Twenty-one chemicals carcinogenic in rodent bioassays were selected for study. The chemicals were administered by gavage in two dose levels to female Sprague-Dawley rats. The effects of these 21 chemicals on four biochemical assays [hepatic DNA damage by alkaline elution (DD), hepatic ornithine decarboxylase activity (ODC), serum alanine aminotransferase activity (ALT), and hepatic cytochrome P-450 content (P450)] were determined. Available data from seven cancer predictors published by others [the Ames test (AMES), mutation in Salmonella typhimurium TA 1537 (TA 1537), structural alerts (SA), mutation in mouse lymphoma cells (MOLY), chromosomal aberrations in Chinese hamster ovary cells (ABS), sister chromatid exchange in hamster ovary cells (SCE), and the ke test (ke)] were also compiled for these 21 chemical carcinogens plus 28 carcinogens and 62 noncarcinogens already published by our laboratory. From the resulting 111 (chemicals) by 11 (individual cancer predictors) data matrix, the five operational characteristics (sensitivity, specificity, positive predictivity, negative predictivity, and concordance) of each of the 11 individual cancer predictors (four biochemical parameters of this study and seven cancer predictors of others) are presented. Two examples of complementarity or synergy of composite cancer predictors were found. To obtain maximum concordance it was necessary to combine both genotoxic and nongenotoxic cancer predictors. The composite cancer predictor (DD or [ODC and P450] or [ODC and ALT]) had higher concordance than did any of the four individual cancer predictors from which it was constructed. Similarly, the composite cancer predictor (TA 1537 or DD or [ODC and P450] or [ODC and ALT]) had higher concordance than any of its five individual constituent cancer predictors. Complementarity or synergy has been demonstrated both 1) among genotoxic cancer predictors (DD and TA 1537) and 2) between nongenotoxic (ODC, P450, and ALT) and genotoxic cancer predictors (TA 1537 and DD).

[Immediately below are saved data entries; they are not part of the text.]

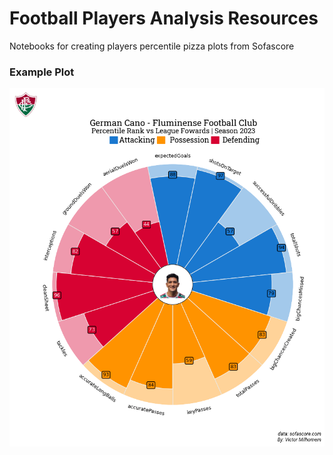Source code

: # Football Players Analysis Resources

Notebooks for creating players percentile pizza plots from Sofascore

### Example Plot


![German Cano Percentile](./src/saved/cano.png)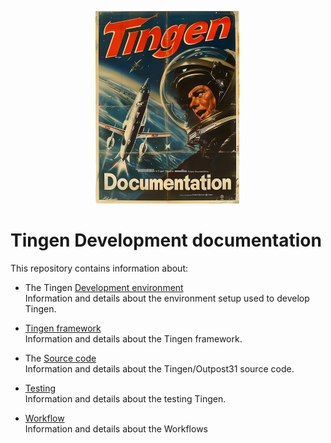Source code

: <!-- u240925 -->

<div align="center">

  ![logo](../.github/Images/Logos/TingenDocumentation-232x308.png)

</div>

# Tingen Development documentation

This repository contains information about:

* The Tingen [Development environment](./Environment)  
  Information and details about the environment setup used to develop Tingen.

* [Tingen framework](./Framework)  
  Information and details about the Tingen framework.

* The [Source code](./SourceCode)  
  Information and details about the Tingen/Outpost31 source code.

* [Testing](./Testing)  
  Information and details about the testing Tingen.
  
* [Workflow](./Workflows)  
  Information and details about the Workflows

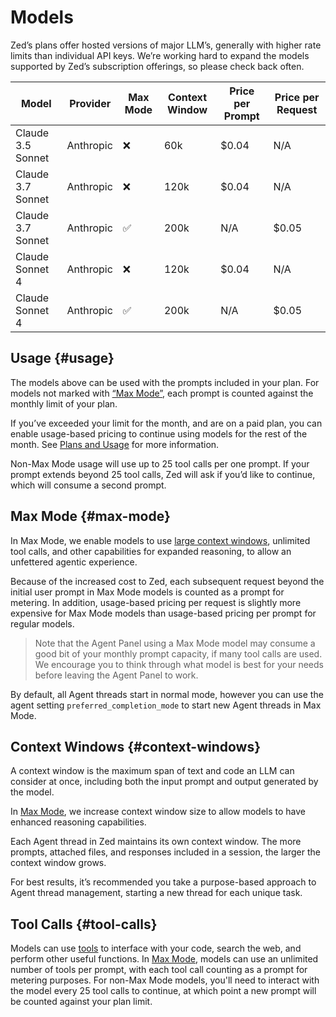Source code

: # Models

Zed’s plans offer hosted versions of major LLM’s, generally with higher rate limits than individual API keys.
We’re working hard to expand the models supported by Zed’s subscription offerings, so please check back often.

| Model             | Provider  | Max Mode | Context Window | Price per Prompt | Price per Request |
| ----------------- | --------- | -------- | -------------- | ---------------- | ----------------- |
| Claude 3.5 Sonnet | Anthropic | ❌       | 60k            | $0.04            | N/A               |
| Claude 3.7 Sonnet | Anthropic | ❌       | 120k           | $0.04            | N/A               |
| Claude 3.7 Sonnet | Anthropic | ✅       | 200k           | N/A              | $0.05             |
| Claude Sonnet 4   | Anthropic | ❌       | 120k           | $0.04            | N/A               |
| Claude Sonnet 4   | Anthropic | ✅       | 200k           | N/A              | $0.05             |

## Usage {#usage}

The models above can be used with the prompts included in your plan. For models not marked with [“Max Mode”](#max-mode), each prompt is counted against the monthly limit of your plan.

If you’ve exceeded your limit for the month, and are on a paid plan, you can enable usage-based pricing to continue using models for the rest of the month. See [Plans and Usage](./plans-and-usage.md) for more information.

Non-Max Mode usage will use up to 25 tool calls per one prompt. If your prompt extends beyond 25 tool calls, Zed will ask if you’d like to continue, which will consume a second prompt.

## Max Mode {#max-mode}

In Max Mode, we enable models to use [large context windows](#context-windows), unlimited tool calls, and other capabilities for expanded reasoning, to allow an unfettered agentic experience.

Because of the increased cost to Zed, each subsequent request beyond the initial user prompt in Max Mode models is counted as a prompt for metering.
In addition, usage-based pricing per request is slightly more expensive for Max Mode models than usage-based pricing per prompt for regular models.

> Note that the Agent Panel using a Max Mode model may consume a good bit of your monthly prompt capacity, if many tool calls are used. We encourage you to think through what model is best for your needs before leaving the Agent Panel to work.

By default, all Agent threads start in normal mode, however you can use the agent setting `preferred_completion_mode` to start new Agent threads in Max Mode.

## Context Windows {#context-windows}

A context window is the maximum span of text and code an LLM can consider at once, including both the input prompt and output generated by the model.

In [Max Mode](#max-mode), we increase context window size to allow models to have enhanced reasoning capabilities.

Each Agent thread in Zed maintains its own context window.
The more prompts, attached files, and responses included in a session, the larger the context window grows.

For best results, it’s recommended you take a purpose-based approach to Agent thread management, starting a new thread for each unique task.

## Tool Calls {#tool-calls}

Models can use [tools](./tools.md) to interface with your code, search the web, and perform other useful functions.
In [Max Mode](#max-mode), models can use an unlimited number of tools per prompt, with each tool call counting as a prompt for metering purposes.
For non-Max Mode models, you'll need to interact with the model every 25 tool calls to continue, at which point a new prompt will be counted against your plan limit.
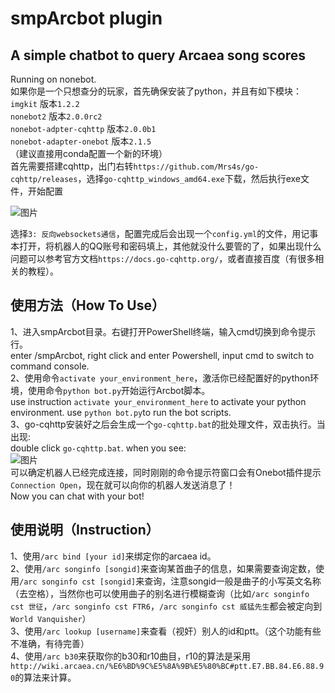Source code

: # smpArcbot plugin

## A simple chatbot to query Arcaea song scores
Running on nonebot.  
如果你是一个只想查分的玩家，首先确保安装了python，并且有如下模块：  
`imgkit` 版本`1.2.2`  
`nonebot2` 版本`2.0.0rc2`  
`nonebot-adpter-cqhttp` 版本`2.0.0b1`  
`nonebot-adapter-onebot` 版本`2.1.5`  
（建议直接用conda配置一个新的环境）  
首先需要搭建cqhttp，出门右转`https://github.com/Mrs4s/go-cqhttp/releases`，选择`go-cqhttp_windows_amd64.exe`下载，然后执行exe文件，开始配置  

![图片](https://user-images.githubusercontent.com/89081551/216970675-ebe57a3a-17f8-40f6-8ce0-86158b0c4113.png)

选择`3: 反向websockets通信`，配置完成后会出现一个`config.yml`的文件，用记事本打开，将机器人的QQ账号和密码填上，其他就没什么要管的了，如果出现什么问题可以参考官方文档`https://docs.go-cqhttp.org/`，或者直接百度（有很多相关的教程）。  
  
## 使用方法（How To Use）  
1、进入smpArcbot目录。右键打开PowerShell终端，输入cmd切换到命令提示行。  
enter /smpArcbot, right click and enter Powershell, input cmd to switch to command console.  
2、使用命令`activate your_environment_here`，激活你已经配置好的python环境，使用命令`python bot.py`开始运行Arcbot脚本。  
use instruction `activate your_environment_here` to activate your python environment. use `python bot.py`to run the bot scripts.  
3、go-cqhttp安装好之后会生成一个`go-cqhttp.bat`的批处理文件，双击执行。当出现:   
double click `go-cqhttp.bat`. when you see:  
![图片](https://user-images.githubusercontent.com/89081551/216973976-e3ce92b0-7b2c-4208-aaa9-ee12e02e02d1.png)  
可以确定机器人已经完成连接，同时刚刚的命令提示符窗口会有Onebot插件提示`Connection Open`，现在就可以向你的机器人发送消息了！  
Now you can chat with your bot!  
  
## 使用说明（Instruction）  
1、使用`/arc bind [your id]`来绑定你的arcaea id。  
2、使用`/arc songinfo [songid]`来查询某首曲子的信息，如果需要查询定数，使用`/arc songinfo cst [songid]`来查询，注意songid一般是曲子的小写英文名称（去空格），当然你也可以使用曲子的别名进行模糊查询（比如`/arc songinfo cst 世征`，`/arc songinfo cst FTR6`，`/arc songinfo cst 威猛先生`都会被定向到`World Vanquisher`）  
3、使用`/arc lookup [username]`来查看（视奸）别人的id和ptt。（这个功能有些不准确，有待完善）  
4、使用`/arc b30`来获取你的b30和r10曲目，r10的算法是采用`http://wiki.arcaea.cn/%E6%BD%9C%E5%8A%9B%E5%80%BC#ptt.E7.BB.84.E6.88.90`的算法来计算。
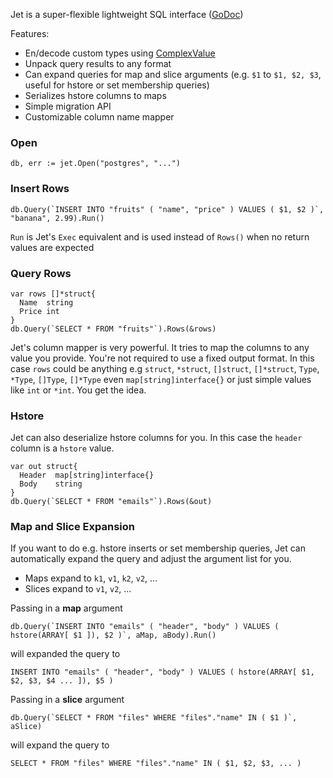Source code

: Jet is a super-flexible lightweight SQL interface ([GoDoc](http://godoc.org/github.com/eaigner/jet))

Features:

  - En/decode custom types using [ComplexValue](http://godoc.org/github.com/eaigner/jet#ComplexValue)
  - Unpack query results to any format
  - Can expand queries for map and slice arguments (e.g. `$1` to `$1, $2, $3`, useful for hstore or set membership queries)
  - Serializes hstore columns to maps
  - Simple migration API
  - Customizable column name mapper

### Open

    db, err := jet.Open("postgres", "...")

### Insert Rows

    db.Query(`INSERT INTO "fruits" ( "name", "price" ) VALUES ( $1, $2 )`, "banana", 2.99).Run()

`Run` is Jet's `Exec` equivalent and is used instead of `Rows()` when no return values are expected

### Query Rows

    var rows []*struct{
      Name  string
      Price int
    }
    db.Query(`SELECT * FROM "fruits"`).Rows(&rows)

Jet's column mapper is very powerful. It tries to map the columns to any value you provide. You're not required to use a fixed output format. In this case `rows` could be anything e.g `struct`, `*struct`, `[]struct`, `[]*struct`, `Type`, `*Type`, `[]Type`, `[]*Type` even `map[string]interface{}` or just simple values like `int` or `*int`. You get the idea.

### Hstore

Jet can also deserialize hstore columns for you. In this case the `header` column is a `hstore` value.

    var out struct{
      Header  map[string]interface{}
      Body    string
    }
    db.Query(`SELECT * FROM "emails"`).Rows(&out)

### Map and Slice Expansion

If you want to do e.g. hstore inserts or set membership queries, Jet can automatically expand the query and adjust the argument list for you.

 * Maps expand to `k1`, `v1`, `k2`, `v2`, ...
 * Slices expand to `v1`, `v2`, ...

Passing in a **map** argument

    db.Query(`INSERT INTO "emails" ( "header", "body" ) VALUES ( hstore(ARRAY[ $1 ]), $2 )`, aMap, aBody).Run()

will expanded the query to

    INSERT INTO "emails" ( "header", "body" ) VALUES ( hstore(ARRAY[ $1, $2, $3, $4 ... ]), $5 )

Passing in a **slice** argument

    db.Query(`SELECT * FROM "files" WHERE "files"."name" IN ( $1 )`, aSlice)

will expand the query to

    SELECT * FROM "files" WHERE "files"."name" IN ( $1, $2, $3, ... )
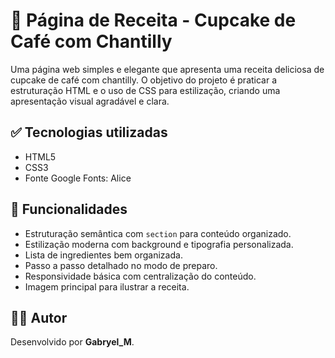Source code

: # 🍰 Página de Receita - Cupcake de Café com Chantilly

Uma página web simples e elegante que apresenta uma receita deliciosa de cupcake de café com chantilly. O objetivo do projeto é praticar a estruturação HTML e o uso de CSS para estilização, criando uma apresentação visual agradável e clara.

## ✅ Tecnologias utilizadas

- HTML5
- CSS3
- Fonte Google Fonts: Alice

## 🎨 Funcionalidades

- Estruturação semântica com `section` para conteúdo organizado.
- Estilização moderna com background e tipografia personalizada.
- Lista de ingredientes bem organizada.
- Passo a passo detalhado no modo de preparo.
- Responsividade básica com centralização do conteúdo.
- Imagem principal para ilustrar a receita.

## 🙋‍♂️ Autor

Desenvolvido por **Gabryel_M**.
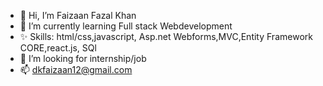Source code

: - 👋 Hi, I’m Faizaan Fazal Khan
- 🌱 I’m currently learning Full stack Webdevelopment
- ✨ Skills: html/css,javascript, Asp.net Webforms,MVC,Entity Framework CORE,react.js, SQl
- 💞️ I’m looking for internship/job
- 📫 dkfaizaan12@gmail.com

<!---
ZidiKhan/ZidiKhan is a ✨ special ✨ repository because its `README.md` (this file) appears on your GitHub profile.
You can click the Preview link to take a look at your changes.
--->

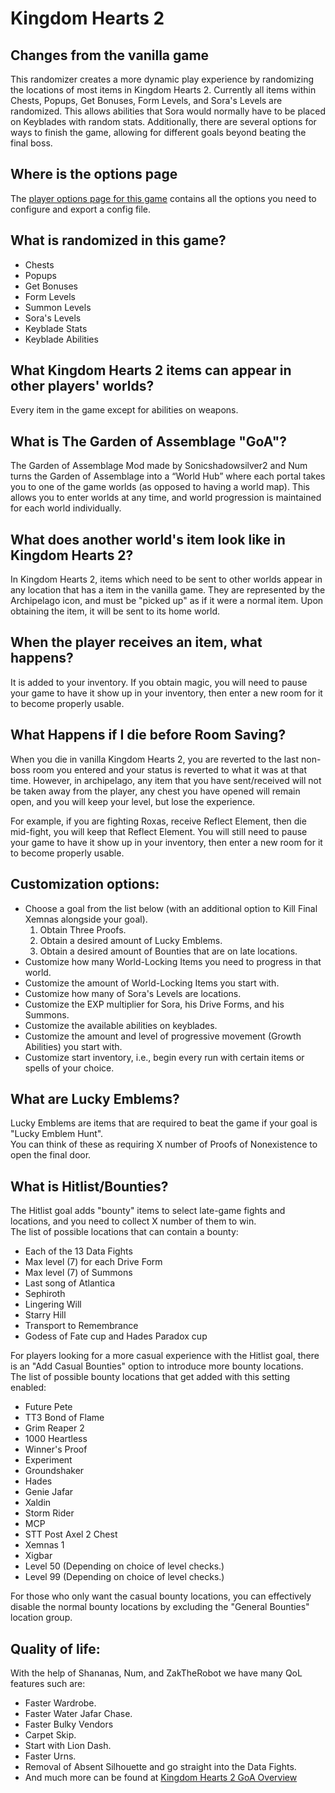 # Kingdom Hearts 2

## Changes from the vanilla game

This randomizer creates a more dynamic play experience by randomizing the locations of most items in Kingdom Hearts 2. Currently all items within Chests, Popups, Get Bonuses, Form Levels, and Sora's Levels are randomized. This allows abilities that Sora would normally have to be placed on Keyblades with random stats. Additionally, there are several options for ways to finish the game, allowing for different goals beyond beating the final boss.

## Where is the options page

The [player options page for this game](../player-options) contains all the options you need to configure and export a config file.


## What is randomized in this game?


- Chests
- Popups
- Get Bonuses
- Form Levels
- Summon Levels
- Sora's Levels
- Keyblade Stats
- Keyblade Abilities

## What Kingdom Hearts 2 items can appear in other players' worlds?


Every item in the game except for abilities on weapons.

## What is The Garden of Assemblage "GoA"?


The Garden of Assemblage Mod made by Sonicshadowsilver2 and Num turns the Garden of Assemblage into a “World Hub” where each portal takes you to one of the game worlds (as opposed to having a world map). This allows you to enter worlds at any time, and world progression is maintained for each world individually.

## What does another world's item look like in Kingdom Hearts 2?


In Kingdom Hearts 2, items which need to be sent to other worlds appear in any location that has a item in the vanilla game. They are represented by the Archipelago icon, and must be "picked up" as if it were a normal item. Upon obtaining the item, it will be sent to its home world.

## When the player receives an item, what happens?


It is added to your inventory. If you obtain magic, you will need to pause your game to have it show up in your inventory, then enter a new room for it to become properly usable.

## What Happens if I die before Room Saving?


When you die in vanilla Kingdom Hearts 2, you are reverted to the last non-boss room you entered and your status is reverted to what it was at that time. However, in archipelago, any item that you have sent/received will not be taken away from the player, any chest you have opened will remain open, and you will keep your level, but lose the experience.


For example, if you are fighting Roxas, receive Reflect Element, then die mid-fight, you will keep that Reflect Element. You will still need to pause your game to have it show up in your inventory, then enter a new room for it to become properly usable.

## Customization options:


- Choose a goal from the list below (with an additional option to Kill Final Xemnas alongside your goal).
    1. Obtain Three Proofs.
    2. Obtain a desired amount of Lucky Emblems.
    3. Obtain a desired amount of Bounties that are on late locations.
- Customize how many World-Locking Items you need to progress in that world.
- Customize the amount of World-Locking Items you start with.
- Customize how many of Sora's Levels are locations.
- Customize the EXP multiplier for Sora, his Drive Forms, and his Summons.
- Customize the available abilities on keyblades.
- Customize the amount and level of progressive movement (Growth Abilities) you start with.
- Customize start inventory, i.e., begin every run with certain items or spells of your choice.

## What are Lucky Emblems?
Lucky Emblems are items that are required to beat the game if your goal is "Lucky Emblem Hunt".<br>
You can think of these as requiring X number of Proofs of Nonexistence to open the final door.

## What is Hitlist/Bounties?
The Hitlist goal adds "bounty" items to select late-game fights and locations, and you need to collect X number of them to win.<br>
The list of possible locations that can contain a bounty:

- Each of the 13 Data Fights
- Max level (7) for each Drive Form
- Max level (7) of Summons
- Last song of Atlantica
- Sephiroth
- Lingering Will
- Starry Hill
- Transport to Remembrance
- Godess of Fate cup and Hades Paradox cup

For players looking for a more casual experience with the Hitlist goal, there is an "Add Casual Bounties" option to introduce more bounty locations.<br>
The list of possible bounty locations that get added with this setting enabled:

- Future Pete
- TT3 Bond of Flame
- Grim Reaper 2
- 1000 Heartless
- Winner's Proof
- Experiment
- Groundshaker
- Hades
- Genie Jafar
- Xaldin
- Storm Rider
- MCP
- STT Post Axel 2 Chest
- Xemnas 1
- Xigbar
- Level 50 (Depending on choice of level checks.)
- Level 99 (Depending on choice of level checks.)

For those who only want the casual bounty locations, you can effectively disable the normal bounty locations by excluding the "General Bounties" location group.

## Quality of life:


With the help of Shananas, Num, and ZakTheRobot we have many QoL features such are:


- Faster Wardrobe.
- Faster Water Jafar Chase.
- Faster Bulky Vendors
- Carpet Skip.
- Start with Lion Dash.
- Faster Urns.
- Removal of Absent Silhouette and go straight into the Data Fights.
- And much more can be found at [Kingdom Hearts 2 GoA Overview](https://tommadness.github.io/KH2Randomizer/overview/)

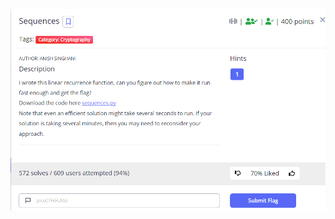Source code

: !["I wrote this linear recurrence function, can you figure out how to make it run fast enough and get the flag? Download the code here sequences.py Note that even an efficient solution might take several seconds to run. If your solution is taking several minutes, then you may need to reconsider your approach."](./chall.png)
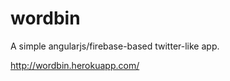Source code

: wordbin
=======

A simple angularjs/firebase-based twitter-like app.

http://wordbin.herokuapp.com/
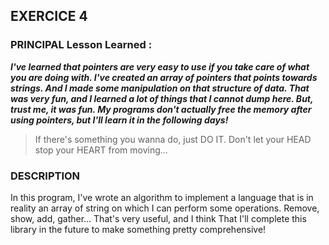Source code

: ## EXERCICE 4

### PRINCIPAL Lesson Learned :

***I've learned that pointers are very easy to use if you take care of 
what you are doing with. I've created an array of pointers that points towards 
strings. And I made some manipulation on that structure of data. That was very 
fun, and I learned a lot of things that I cannot dump here. But, trust me, it was fun.
My programs don't actually free the memory after using pointers, but I'll learn it in 
the following days!***


> If there's something you wanna do, just DO IT. Don't let your HEAD stop your HEART from moving...


### DESCRIPTION

In this program, I've wrote an algorithm to implement a language that is in reality an array of string
on which I can perform some operations. Remove, show, add, gather...
That's very useful, and I think That I'll complete this library in the future to make something pretty
comprehensive!
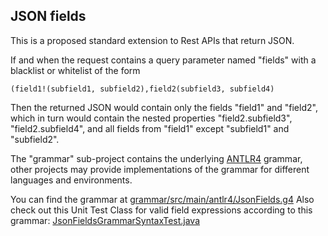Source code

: JSON fields
-------------

This is a proposed standard extension to Rest APIs that return JSON.

If and when the request contains a query parameter named "fields" with a blacklist or whitelist of the form

    (field1!(subfield1, subfield2),field2(subfield3, subfield4)

Then the returned JSON would contain only the fields "field1" and "field2", which in turn would contain the nested
properties "field2.subfield3", "field2.subfield4", and all fields from "field1" except "subfield1" and "subfield2".

The "grammar" sub-project contains the underlying [ANTLR4](http://www.antlr.org/) grammar, other projects may provide
 implementations of the grammar for different languages and environments.

You can find the grammar at [grammar/src/main/antlr4/JsonFields.g4](grammar/src/main/antlr4/JsonFields.g4)
Also check out this Unit Test Class for valid field expressions according to this grammar:
[JsonFieldsGrammarSyntaxTest.java](grammar/src/test/java/org/zalando/guild/api/json/fields/grammar/JsonFieldsGrammarSyntaxTest.java)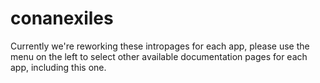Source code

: # conanexiles

Currently we're reworking these intropages for each app, please use the menu on the left to select other available documentation pages for each app, including this one.
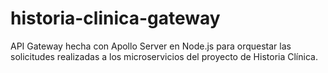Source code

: # historia-clinica-gateway
 API Gateway hecha con Apollo Server en Node.js para orquestar las solicitudes realizadas a los microservicios del proyecto de Historia Clínica.
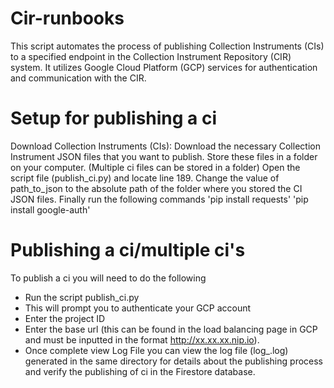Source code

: # Cir-runbooks

This script automates the process of publishing Collection Instruments (CIs) to a specified endpoint in the Collection Instrument Repository (CIR) system. It utilizes Google Cloud Platform (GCP) services for authentication and communication with the CIR.

# Setup for publishing a ci

Download Collection Instruments (CIs): Download the necessary Collection Instrument JSON files that you want to publish. Store these files in a folder on your computer. (Multiple ci files can be stored in a folder)
Open the script file (publish_ci.py) and locate line 189. Change the value of path_to_json to the absolute path of the folder where you stored the CI JSON files.
Finally run the following commands
    'pip install requests'
    'pip install google-auth'

# Publishing a ci/multiple ci's


To publish a ci you will need to do the following 

- Run the script publish_ci.py
- This will prompt you to authenticate your GCP account 
- Enter the project ID
- Enter the base url (this can be found in the load balancing page in GCP and must be inputted in the format http://xx.xx.xx.nip.io).
- Once complete view Log File you can view the log file (log_<timestamp>.log) generated in the same directory for details about the publishing process and verify the publishing of ci in the Firestore database.
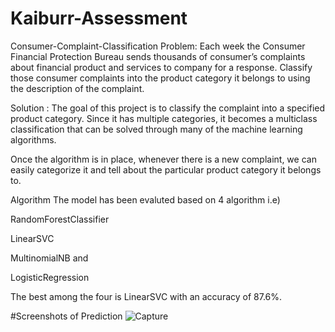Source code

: # Kaiburr-Assessment

Consumer-Complaint-Classification
Problem: Each week the Consumer Financial Protection Bureau sends thousands of consumer’s complaints about financial product and services to company for a response. Classify those consumer complaints into the product category it belongs to using the description of the complaint.

Solution : The goal of this project is to classify the complaint into a specified product category. Since it has multiple categories, it becomes a multiclass classification that can be solved through many of the machine learning algorithms.

Once the algorithm is in place, whenever there is a new complaint, we can easily categorize it and tell about the particular product category it belongs to.

Algorithm
The model has been evaluted based on 4 algorithm i.e)

RandomForestClassifier

LinearSVC

MultinomialNB and

LogisticRegression

The best among the four is LinearSVC with an accuracy of 87.6%.


#Screenshots of Prediction
![Capture](https://user-images.githubusercontent.com/91514847/235170110-631749e6-86c3-429e-bb5c-7d77a1270cbf.PNG)
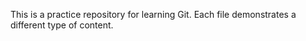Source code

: This is a practice repository for learning Git. Each file demonstrates a different type of content.
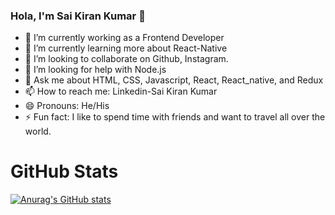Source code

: ### Hola, I'm Sai Kiran Kumar 👋

 - 🔭 I’m currently working as a Frontend Developer
 - 🌱 I’m currently learning more about React-Native
 - 👯 I’m looking to collaborate on Github, Instagram.
 - 🤔 I’m looking for help with Node.js
 - 💬 Ask me about HTML, CSS, Javascript, React, React_native, and Redux
 - 📫 How to reach me: Linkedin-Sai Kiran Kumar
 - 😄 Pronouns: He/His
 - ⚡ Fun fact: I like to spend time with friends and want to travel all over the world.

# GitHub Stats
[![Anurag's GitHub stats](https://github-readme-stats.vercel.app/api?username=SaikiranVulla&show_icons=true&theme=radical&layout=donut-vertical)](https://github.com/anuraghazra/github-readme-stats)
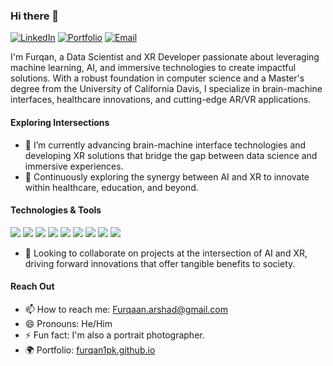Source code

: ### Hi there 👋

<p align="left">
  <a href="https://www.linkedin.com/in/furqaanarshad/"><img alt="LinkedIn" title="LinkedIn" src="https://img.shields.io/badge/-LinkedIn-0A66C2?style=for-the-badge&logo=linkedin&logoColor=white"/></a>
  <a href="https://furqan1pk.github.io/"><img alt="Portfolio" title="Portfolio" src="https://img.shields.io/badge/-Portfolio-181717?style=for-the-badge&logo=github&logoColor=white"/></a>
  <a href="mailto:Furqaan.arshad@gmail.com"><img alt="Email" title="Email" src="https://img.shields.io/badge/-Email-D14836?style=for-the-badge&logo=Gmail&logoColor=white"/></a>
</p>

I'm Furqan, a Data Scientist and XR Developer passionate about leveraging machine learning, AI, and immersive technologies to create impactful solutions. With a robust foundation in computer science and a Master's degree from the University of California Davis, I specialize in brain-machine interfaces, healthcare innovations, and cutting-edge AR/VR applications.

#### Exploring Intersections

- 🔭 I’m currently advancing brain-machine interface technologies and developing XR solutions that bridge the gap between data science and immersive experiences.
- 🌱 Continuously exploring the synergy between AI and XR to innovate within healthcare, education, and beyond.

#### Technologies & Tools

<p>
  <img src="https://img.shields.io/badge/Python-3776AB?style=flat-square&logo=python&logoColor=white" />
  <img src="https://img.shields.io/badge/C%23-239120?style=flat-square&logo=c-sharp&logoColor=white" />
  <img src="https://img.shields.io/badge/C++-00599C?style=flat-square&logo=c%2B%2B&logoColor=white" />
  <img src="https://img.shields.io/badge/Java-ED8B00?style=flat-square&logo=java&logoColor=white" />
  <img src="https://img.shields.io/badge/JavaScript-F7DF1E?style=flat-square&logo=javascript&logoColor=black" />
  <img src="https://img.shields.io/badge/Unity-000000?style=flat-square&logo=unity&logoColor=white" />
  <img src="https://img.shields.io/badge/Unreal_Engine-313131?style=flat-square&logo=unreal-engine&logoColor=white" />
  <img src="https://img.shields.io/badge/React-20232A?style=flat-square&logo=react&logoColor=61DAFB" />
  <img src="https://img.shields.io/badge/Django-092E20?style=flat-square&logo=django&logoColor=white" />
</p>

- 👯 Looking to collaborate on projects at the intersection of AI and XR, driving forward innovations that offer tangible benefits to society.

#### Reach Out

- 📫 How to reach me: Furqaan.arshad@gmail.com
- 😄 Pronouns: He/Him
- ⚡ Fun fact: I'm also a portrait photographer.
- 🌍 Portfolio: [furqan1pk.github.io](https://furqan1pk.github.io/)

选择了21种在啮齿动物生物测定中具有致癌性的化学物质进行研究。通过灌胃将这些化学物质以两种剂量水平给予雌性斯普拉格-道利大鼠。测定了这21种化学物质对四种生化测定指标的影响,即碱性洗脱法检测的肝脏DNA损伤(DD)、肝脏鸟氨酸脱羧酶活性(ODC)、血清丙氨酸转氨酶活性(ALT)以及肝脏细胞色素P-450含量(P450)。还收集了其他研究者发表的七种癌症预测指标的现有数据,即艾姆斯试验(AMES)、鼠伤寒沙门氏菌TA 1537突变(TA 1537)、结构警报(SA)、小鼠淋巴瘤细胞突变(MOLY)、中国仓鼠卵巢细胞染色体畸变(ABS)、仓鼠卵巢细胞姐妹染色单体交换(SCE)以及ke试验(ke),这些数据涉及这21种化学致癌物以及我们实验室已发表的28种致癌物和62种非致癌物。从得到的111种(化学物质)×11种(个体癌症预测指标)的数据矩阵中,给出了11种个体癌症预测指标(本研究的四个生化参数以及其他研究者的七个癌症预测指标)各自的五个操作特征(敏感性、特异性、阳性预测值、阴性预测值和一致性)。发现了复合癌症预测指标互补或协同作用的两个例子。为了获得最大一致性,有必要将遗传毒性和非遗传毒性癌症预测指标结合起来。复合癌症预测指标(DD或[ODC和P450]或[ODC和ALT])的一致性高于构成它的四个个体癌症预测指标中的任何一个。同样,复合癌症预测指标(TA 1537或DD或[ODC和P450]或[ODC和ALT])的一致性高于其五个个体组成癌症预测指标中的任何一个。互补或协同作用已在以下两个方面得到证明:1)在遗传毒性癌症预测指标(DD和TA 1537)之间;2)在非遗传毒性(ODC、P450和ALT)与遗传毒性癌症预测指标(TA 1537和DD)之间。